Nucleotide-level prediction of CircRNA-protein binding based on fully convolutional neural network

Front Genet. 2023 Oct 6:14:1283404. doi: 10.3389/fgene.2023.1283404. eCollection 2023.

Abstract

Introduction: CircRNA-protein binding plays a critical role in complex biological activity and disease. Various deep learning-based algorithms have been proposed to identify CircRNA-protein binding sites. These methods predict whether the CircRNA sequence includes protein binding sites from the sequence level, and primarily concentrate on analysing the sequence specificity of CircRNA-protein binding. For model performance, these methods are unsatisfactory in accurately predicting motif sites that have special functions in gene expression. Methods: In this study, based on the deep learning models that implement pixel-level binary classification prediction in computer vision, we viewed the CircRNA-protein binding sites prediction as a nucleotide-level binary classification task, and use a fully convolutional neural networks to identify CircRNA-protein binding motif sites (CPBFCN). Results: CPBFCN provides a new path to predict CircRNA motifs. Based on the MEME tool, the existing CircRNA-related and protein-related database, we analysed the motif functions discovered by CPBFCN. We also investigated the correlation between CircRNA sponge and motif distribution. Furthermore, by comparing the motif distribution with different input sequence lengths, we found that some motifs in the flanking sequences of CircRNA-protein binding region may contribute to CircRNA-protein binding. Conclusion: This study contributes to identify circRNA-protein binding and provides help in understanding the role of circRNA-protein binding in gene expression regulation.

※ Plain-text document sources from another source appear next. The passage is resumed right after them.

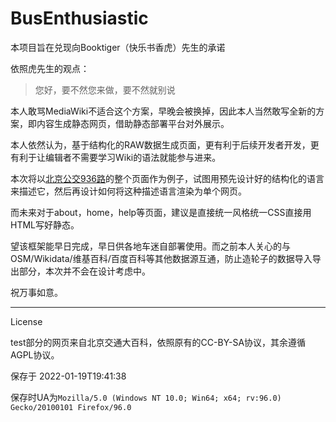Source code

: # BusEnthusiastic

本项目旨在兑现向Booktiger（快乐书香虎）先生的承诺

依照虎先生的观点：

> 您好，要不然您来做，要不然就别说

本人敢骂MediaWiki不适合这个方案，早晚会被换掉，因此本人当然敢写全新的方案，即内容生成静态网页，借助静态部署平台对外展示。

本人依然认为，基于结构化的RAW数据生成页面，更有利于后续开发者开发，更有利于让编辑者不需要学习Wiki的语法就能参与进来。

本次将以[北京公交936路](https://wiki.42i.me/%E5%8C%97%E4%BA%AC%E5%85%AC%E4%BA%A4936%E8%B7%AF)的整个页面作为例子，试图用预先设计好的结构化的语言来描述它，然后再设计如何将这种描述语言渲染为单个网页。

而未来对于about，home，help等页面，建议是直接统一风格统一CSS直接用HTML写好静态。

望该框架能早日完成，早日供各地车迷自部署使用。而之前本人关心的与OSM/Wikidata/维基百科/百度百科等其他数据源互通，防止造轮子的数据导入导出部分，本次并不会在设计考虑中。

祝万事如意。

---

License

test部分的网页来自北京交通大百科，依照原有的CC-BY-SA协议，其余遵循AGPL协议。

保存于 2022-01-19T19:41:38 

保存时UA为`Mozilla/5.0 (Windows NT 10.0; Win64; x64; rv:96.0) Gecko/20100101 Firefox/96.0`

Keywords: CircRNA-protein binding sites prediction; deep learning; fully convolutional neural networks; hard negative mining loss; nucleotide-level prediction.

Grants and funding

The authors declare financial support was received for the research, authorship, and/or publication of this article. This work was supported by the National Natural Science Foundation of China (Grant nos. 62102200, 62002189, and 62002266) and supported by the Key Research Program in Higher Education of Henan (Grant Number 22A520036) and supported by Science and Technology Research Project of Henan Province (No. 232102211058) and partly supported by the Natural Science Foundation of Shandong Province, China (No. ZR2020QF038) and partly supported by the Technology Small and Medium Enterprises Innovation Capability Improvement Project of Shandong Province (No. 2023TSGC0279) and partly supported by Qilu University of Technology (Shandong Academy of Sciences) Talent Scientific Research Project (No. 2023RCKY128).